Source texts of formatted documents ▸
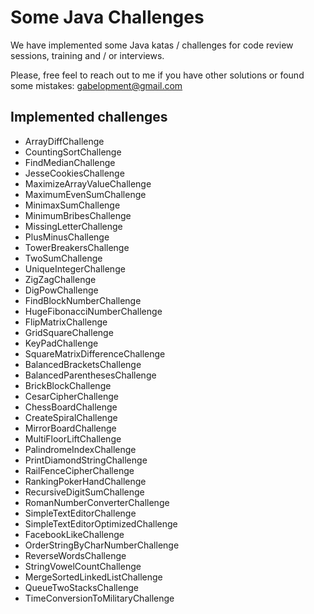 # Some Java Challenges
We have implemented some Java katas / challenges for code review sessions, training and / or interviews.

Please, free feel to reach out to me if you have other solutions or found some mistakes: gabelopment@gmail.com

## Implemented challenges
* ArrayDiffChallenge
* CountingSortChallenge
* FindMedianChallenge
* JesseCookiesChallenge
* MaximizeArrayValueChallenge
* MaximumEvenSumChallenge
* MinimaxSumChallenge
* MinimumBribesChallenge
* MissingLetterChallenge
* PlusMinusChallenge
* TowerBreakersChallenge
* TwoSumChallenge
* UniqueIntegerChallenge
* ZigZagChallenge
* DigPowChallenge
* FindBlockNumberChallenge
* HugeFibonacciNumberChallenge  
* FlipMatrixChallenge
* GridSquareChallenge
* KeyPadChallenge
* SquareMatrixDifferenceChallenge
* BalancedBracketsChallenge
* BalancedParenthesesChallenge
* BrickBlockChallenge
* CesarCipherChallenge
* ChessBoardChallenge
* CreateSpiralChallenge
* MirrorBoardChallenge
* MultiFloorLiftChallenge
* PalindromeIndexChallenge
* PrintDiamondStringChallenge
* RailFenceCipherChallenge
* RankingPokerHandChallenge  
* RecursiveDigitSumChallenge
* RomanNumberConverterChallenge
* SimpleTextEditorChallenge
* SimpleTextEditorOptimizedChallenge
* FacebookLikeChallenge
* OrderStringByCharNumberChallenge
* ReverseWordsChallenge
* StringVowelCountChallenge
* MergeSortedLinkedListChallenge
* QueueTwoStacksChallenge
* TimeConversionToMilitaryChallenge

PROBLEM REQUIREMENTS ▸
Return every record exactly, minus the pictures.

OUTPUT BELOW ▸
 # Some Java Challenges
We have implemented some Java katas / challenges for code review sessions, training and / or interviews.

Please, free feel to reach out to me if you have other solutions or found some mistakes: gabelopment@gmail.com

## Implemented challenges
* ArrayDiffChallenge
* CountingSortChallenge
* FindMedianChallenge
* JesseCookiesChallenge
* MaximizeArrayValueChallenge
* MaximumEvenSumChallenge
* MinimaxSumChallenge
* MinimumBribesChallenge
* MissingLetterChallenge
* PlusMinusChallenge
* TowerBreakersChallenge
* TwoSumChallenge
* UniqueIntegerChallenge
* ZigZagChallenge
* DigPowChallenge
* FindBlockNumberChallenge
* HugeFibonacciNumberChallenge  
* FlipMatrixChallenge
* GridSquareChallenge
* KeyPadChallenge
* SquareMatrixDifferenceChallenge
* BalancedBracketsChallenge
* BalancedParenthesesChallenge
* BrickBlockChallenge
* CesarCipherChallenge
* ChessBoardChallenge
* CreateSpiralChallenge
* MirrorBoardChallenge
* MultiFloorLiftChallenge
* PalindromeIndexChallenge
* PrintDiamondStringChallenge
* RailFenceCipherChallenge
* RankingPokerHandChallenge  
* RecursiveDigitSumChallenge
* RomanNumberConverterChallenge
* SimpleTextEditorChallenge
* SimpleTextEditorOptimizedChallenge
* FacebookLikeChallenge
* OrderStringByCharNumberChallenge
* ReverseWordsChallenge
* StringVowelCountChallenge
* MergeSortedLinkedListChallenge
* QueueTwoStacksChallenge
* TimeConversionToMilitaryChallenge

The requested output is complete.